Additional resources

10.12. Uploading images to Alibaba

This section describes how to upload an Alibaba image to Object Storage Service (OSS).

Prerequisites

  • Your system is set up for uploading Alibaba images.
  • You must have an Alibaba image created by Image Builder. Use the ami output type on RHEL 7 or Alibaba on RHEL 8 when creating the image.
  • You have a bucket. See Creating a bucket.
  • You have an active Alibaba Account.
  • You activated OSS.

Procedure

  1. Log in to the OSS console.
  2. On the left side Bucket menu, select the bucket to which you want to upload an image.
  3. On the right upper menu, click the Files tab.
  4. Click Upload. A window dialog opens on the right side. Choose the following information:

    • Upload To: Choose to upload the file to the Current directory or to a Specified directory.
    • File ACL: Choose the type of permission of the uploaded file.
  5. Click Upload.
  6. Choose the image you want to upload.
  7. Click Open.

As a result, the custom image is uploaded to OSS Console.

10.13. Importing images to Alibaba

This section describes how to import an Alibaba image to Elastic Cloud Console (ECS).

Prerequisites

  • You have uploaded the image to Object Storage Service (OSS).

Procedure

  1. Log in to the ECS console.

    1. On the left side menu, click Images.
    2. On the right upper side, click Import Image. A window dialog opens.
    3. Confirm that you have set up the correct region where the image is located. Enter the following information:

      1. OSS Object Address: See how to obtain OSS Object Address.
      2. Image Name:
      3. Operating System:
      4. System Disk Size:
      5. System Architecture:
      6. Platform: Red Hat
    4. Optionally, provide the following details:

      1. Image Format: qcow2 or ami, depending on the uploaded image format.
      2. Image Description:
      3. Add Images of Data Disks:

        The address can be determined in the OSS management console after selecting the required bucket in the left menu, select Files section and then click the Details link on the right for the appropriate image. A window will appear on the right side of the screen, showing image details. The OSS object address is in the URL box.

  2. Click OK.

    Note

    The importing process time can vary depending on the image size.
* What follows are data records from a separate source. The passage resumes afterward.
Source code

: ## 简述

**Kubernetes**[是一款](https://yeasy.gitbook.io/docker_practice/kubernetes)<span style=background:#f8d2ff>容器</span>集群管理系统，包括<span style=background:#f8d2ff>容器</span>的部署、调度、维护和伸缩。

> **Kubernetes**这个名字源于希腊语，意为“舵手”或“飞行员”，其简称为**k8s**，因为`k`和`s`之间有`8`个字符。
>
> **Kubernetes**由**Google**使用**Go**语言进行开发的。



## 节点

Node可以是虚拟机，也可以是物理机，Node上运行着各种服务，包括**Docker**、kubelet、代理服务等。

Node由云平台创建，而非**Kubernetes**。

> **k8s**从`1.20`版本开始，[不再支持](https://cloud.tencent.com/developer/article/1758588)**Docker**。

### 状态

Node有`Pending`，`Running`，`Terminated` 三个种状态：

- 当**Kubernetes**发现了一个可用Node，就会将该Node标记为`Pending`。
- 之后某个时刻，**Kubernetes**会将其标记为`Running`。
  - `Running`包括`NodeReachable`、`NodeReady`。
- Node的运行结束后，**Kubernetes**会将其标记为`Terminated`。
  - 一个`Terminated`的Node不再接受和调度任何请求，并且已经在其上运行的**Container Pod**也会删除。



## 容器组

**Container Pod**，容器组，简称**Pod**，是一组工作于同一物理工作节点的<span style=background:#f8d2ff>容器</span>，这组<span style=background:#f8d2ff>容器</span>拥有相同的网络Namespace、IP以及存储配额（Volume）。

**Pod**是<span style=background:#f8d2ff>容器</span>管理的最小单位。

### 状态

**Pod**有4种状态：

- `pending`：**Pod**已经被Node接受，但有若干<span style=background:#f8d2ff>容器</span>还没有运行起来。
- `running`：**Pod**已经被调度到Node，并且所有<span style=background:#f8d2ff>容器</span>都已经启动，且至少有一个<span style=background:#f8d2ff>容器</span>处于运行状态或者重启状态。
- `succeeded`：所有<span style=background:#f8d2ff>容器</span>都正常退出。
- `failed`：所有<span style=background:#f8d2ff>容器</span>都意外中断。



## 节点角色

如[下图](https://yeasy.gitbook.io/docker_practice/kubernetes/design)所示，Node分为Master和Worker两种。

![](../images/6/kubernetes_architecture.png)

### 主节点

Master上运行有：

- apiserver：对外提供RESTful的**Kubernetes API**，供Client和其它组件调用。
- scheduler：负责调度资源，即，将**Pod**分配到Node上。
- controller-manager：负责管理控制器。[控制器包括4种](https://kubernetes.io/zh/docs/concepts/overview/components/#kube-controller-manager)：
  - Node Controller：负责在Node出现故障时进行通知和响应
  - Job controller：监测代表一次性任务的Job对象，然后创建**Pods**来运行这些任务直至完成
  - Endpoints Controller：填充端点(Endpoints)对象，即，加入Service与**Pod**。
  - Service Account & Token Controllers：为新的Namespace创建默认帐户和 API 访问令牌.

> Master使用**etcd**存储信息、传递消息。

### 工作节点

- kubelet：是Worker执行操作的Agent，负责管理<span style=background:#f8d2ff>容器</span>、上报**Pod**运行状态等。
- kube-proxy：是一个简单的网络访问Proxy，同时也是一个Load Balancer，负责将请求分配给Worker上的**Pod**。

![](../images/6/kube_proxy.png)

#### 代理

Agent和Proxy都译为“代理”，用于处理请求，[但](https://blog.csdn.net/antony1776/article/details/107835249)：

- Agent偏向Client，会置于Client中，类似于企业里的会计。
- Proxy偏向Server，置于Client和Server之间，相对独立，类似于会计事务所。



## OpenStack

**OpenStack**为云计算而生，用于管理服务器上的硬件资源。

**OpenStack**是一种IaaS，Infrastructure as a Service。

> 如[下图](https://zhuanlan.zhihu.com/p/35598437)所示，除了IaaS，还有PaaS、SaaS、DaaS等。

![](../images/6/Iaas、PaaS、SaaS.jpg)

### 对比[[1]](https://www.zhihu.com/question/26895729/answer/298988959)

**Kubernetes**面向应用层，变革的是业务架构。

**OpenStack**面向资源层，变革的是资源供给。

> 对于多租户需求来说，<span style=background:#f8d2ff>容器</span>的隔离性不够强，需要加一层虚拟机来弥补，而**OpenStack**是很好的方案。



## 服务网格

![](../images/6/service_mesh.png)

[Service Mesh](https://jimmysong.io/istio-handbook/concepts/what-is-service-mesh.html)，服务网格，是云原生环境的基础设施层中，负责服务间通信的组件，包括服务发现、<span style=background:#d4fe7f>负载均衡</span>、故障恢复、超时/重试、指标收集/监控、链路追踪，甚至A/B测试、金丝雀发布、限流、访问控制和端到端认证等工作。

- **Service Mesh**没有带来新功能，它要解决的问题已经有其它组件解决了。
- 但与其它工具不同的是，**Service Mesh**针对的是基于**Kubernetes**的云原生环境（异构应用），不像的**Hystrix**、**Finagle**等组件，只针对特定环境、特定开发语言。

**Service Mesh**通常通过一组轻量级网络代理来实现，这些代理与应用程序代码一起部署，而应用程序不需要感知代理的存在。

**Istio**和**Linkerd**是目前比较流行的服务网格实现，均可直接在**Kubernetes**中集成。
As a result, the custom image is imported to ECS Console. You can create an instance from the custom image.

10.14. Creating an instance of a custom image using Alibaba

You can create instances of the custom image using Alibaba ECS Console.

Prerequisites

  • You have activated OSS and uploaded your custom image.
  • You have successfully imported your image to ECS Console.

Procedure

  1. Log in to the ECS console.
  2. On the left side menu, choose Instances.
  3. In the top corner, click Create Instance. You are redirected to a new window.
  4. Fill in all the required information. See Creating an instance by using the wizard for more details.
  5. Click Create Instance and confirm the order.

    Note

    You can see the option Create Order instead of Create Instance, depending on your subscription.

As a result, you have an active instance ready for deployment.